La réforme de l’Organisation des Nations Unies

(VOVWORLD) - Une centaine de pays sont signataires de la déclaration proposée par les Etats-Unis sur la réforme de l'ONU. Le projet visant à rendre l'organisation "plus efficace et performante" a été présenté ce lundi 18 septembre à New-York par Donald Trump. 
La réforme de l’Organisation des Nations Unies - ảnh 1 La 72ème Assemblée générale de l’ONU - Photo VOV

Ce débat a débuté la 72ème Assemblée générale de l’ONU ce lundi à New York qui réunit les représentants de 193 états membres. Cette année, ce rendez-vous annuel sera dominé par les tensions sur la péninsule coréenne, la lutte anti-terroriste, le changement climatique et surtout par la réforme de l’organisation la plus grande de la planète.

Réforme des Nations Unies: les jalons

La question s’est posée très tôt dans la vie de l’Organisation. Dès octobre 1947, deux ans à peine après l’entrée en fonction de l’ONU, le Sénat américain a commandité une étude qui devait mettre en lumière les dysfonctionnements supposés de l’organisation et proposait toute une batterie de mesures censées y remédier. À partir de cette date, la réforme des Nations Unies sera systématiquement au cœur du débat public, national et international avec un regain d’intérêt particulièrement soutenu à partir de la nomination de Kofi Annan au poste de secrétaire général des Nations Unies. Dès son discours d’investiture le 17 décembre 1996, le nouveau secrétaire général annonce que son mandat a pour objectif ambitieux d’ « assainir les Nations Unies, les rendre plus présentes et plus efficaces, plus sensibles aux souhaits et aux besoins de ses membres et plus réalistes dans leurs buts et engagements ».

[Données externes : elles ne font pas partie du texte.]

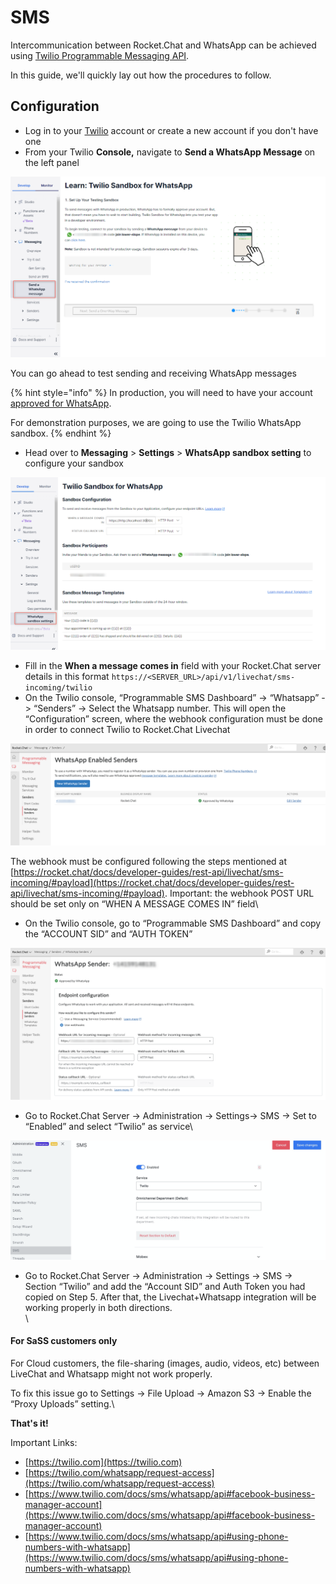 # SMS

Intercommunication between Rocket.Chat and WhatsApp can be achieved using [Twilio Programmable Messaging API](https://www.twilio.com/messaging).&#x20;

In this guide, we'll quickly lay out how the procedures to follow.

## Configuration

* Log in to your [Twilio](https://www.twilio.com/) account or create a new account if you don't have one
* From your Twilio **Console,** navigate to **Send a WhatsApp Message** on the left panel

![Twilio Send WhatsApp message interface](<../../../.gitbook/assets/Twilio Send WhatsApp message interface.png>)

You can go ahead to test sending and receiving WhatsApp messages

{% hint style="info" %}
In production, you will need to have your account [approved for WhatsApp](https://www.twilio.com/whatsapp/request-access).

For demonstration purposes, we are going to use the Twilio WhatsApp sandbox.
{% endhint %}

* Head over to **Messaging** > **Settings** > **WhatsApp sandbox setting** to configure your sandbox

![Twilio WhatsApp sandbox setting](<../../../.gitbook/assets/Twilio WhatsApp sandbox setting.png>)

* Fill in the **When a message comes in** field with your Rocket.Chat server details in this format `https://<SERVER_URL>/api/v1/livechat/sms-incoming/twilio`
* On the Twilio console, “Programmable SMS Dashboard” -> “Whatsapp” -> “Senders” -> Select the Whatsapp number. This will open the “Configuration” screen, where the webhook configuration must be done in order to connect Twilio to Rocket.Chat Livechat

![](<../../../.gitbook/assets/image (191).png>)

The webhook must be configured following the steps mentioned at [https://rocket.chat/docs/developer-guides/rest-api/livechat/sms-incoming/#payload](https://rocket.chat/docs/developer-guides/rest-api/livechat/sms-incoming/#payload). Important: the webhook POST URL should be set only on “WHEN A MESSAGE COMES IN” field\\

* On the Twilio console, go to “Programmable SMS Dashboard” and copy the “ACCOUNT SID” and “AUTH TOKEN”

![](<../../../.gitbook/assets/image (192).png>)

* Go to Rocket.Chat Server -> Administration -> Settings-> SMS -> Set to “Enabled” and select “Twilio” as service\\

![](<../../../.gitbook/assets/image (201).png>)

* Go to Rocket.Chat Server -> Administration -> Settings -> SMS -> Section “Twilio” and add the “Account SID” and Auth Token you had copied on Step 5. After that, the Livechat+Whatsapp integration will be working properly in both directions.\
  \\

#### For SaSS customers only

For Cloud customers, the file-sharing (images, audio, videos, etc) between LiveChat and Whatsapp might not work properly.

To fix this issue go to Settings -> File Upload -> Amazon S3 -> Enable the “Proxy Uploads” setting.\\

**That's it!**

Important Links:

* [https://twilio.com](https://twilio.com)
* [https://twilio.com/whatsapp/request-access](https://twilio.com/whatsapp/request-access)
* [https://www.twilio.com/docs/sms/whatsapp/api#facebook-business-manager-account](https://www.twilio.com/docs/sms/whatsapp/api#facebook-business-manager-account)
* [https://www.twilio.com/docs/sms/whatsapp/api#using-phone-numbers-with-whatsapp](https://www.twilio.com/docs/sms/whatsapp/api#using-phone-numbers-with-whatsapp)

Au Sommet mondial de 2005, les chefs d’État et de gouvernement ont réaffirmé leur volonté de renforcer l’ONU afin qu’elle soit à la hauteur des nouveaux défis du XXIe siècle. Depuis cette date, des mesures importantes ont été prises même si aucune avancée significative n’a été observée.

Lors de la présente soixante-douzième session, l’Assemblée générale poursuivra ses actions pour réformer la gestion du Secrétariat de l’ONU, renforcer la cohérence de l’action du système et réformer le Conseil de sécurité.

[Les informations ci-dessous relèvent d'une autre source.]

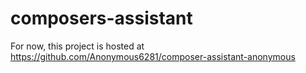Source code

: # composers-assistant

For now, this project is hosted at https://github.com/Anonymous6281/composer-assistant-anonymous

Succédant à Kofi Annan, le Secrétaire général Ban Ki-moon, s'est déclaré favorable à l’élargissement du Conseil de sécurité pour relever les nouveaux défis, estimant "nécessaire" l'admission de nouveaux membres au sein de l’ONU.

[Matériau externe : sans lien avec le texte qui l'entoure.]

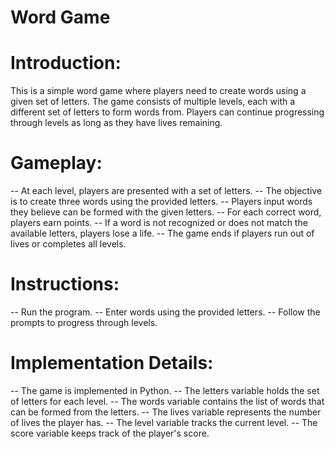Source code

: # Word Game

# Introduction:
This is a simple word game where players need to create words using a given set of letters. The game consists of multiple levels, each with a different set of letters to form words from. Players can continue progressing through levels as long as they have lives remaining.

# Gameplay:
-- At each level, players are presented with a set of letters.
-- The objective is to create three words using the provided letters.
-- Players input words they believe can be formed with the given letters.
-- For each correct word, players earn points.
-- If a word is not recognized or does not match the available letters, players lose a life.
-- The game ends if players run out of lives or completes all levels.

# Instructions:
-- Run the program.
-- Enter words using the provided letters.
-- Follow the prompts to progress through levels.

# Implementation Details:
-- The game is implemented in Python.
-- The letters variable holds the set of letters for each level.
-- The words variable contains the list of words that can be formed from the letters.
-- The lives variable represents the number of lives the player has.
-- The level variable tracks the current level.
-- The score variable keeps track of the player's score.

Lors de son investiture, le Secrétaire général António Guterres a assuré que l'Organisation devait changer pour répondre efficacement aux grands défis mondiaux.

 Plus efficace et plus performante

"L'ONU doit se concentrer plus sur les gens et moins sur la bureaucratie", a préconisé le président américain Donald Trump qui a présenté lundi à New York une déclaration politique non contraignante poussant l'Organisation des Nations Unies à se réformer. Cette déclaration a été adoptée par 126 pays. Depuis son investiture en janvier dernier, le locataire de la Maison Blanche n'a pas caché sa volonté de voir l'ONU se réformer afin qu'elle soit plus efficace et moins coûteuse. Les Etats-Unis sont le premier contributeur financier à l'ONU, assurant 28,5% de son budget d'opérations de paix estimé à 7,3 milliards de dollars, et 22% de son budget de fonctionnement qui atteint 5,4 milliards de dollars.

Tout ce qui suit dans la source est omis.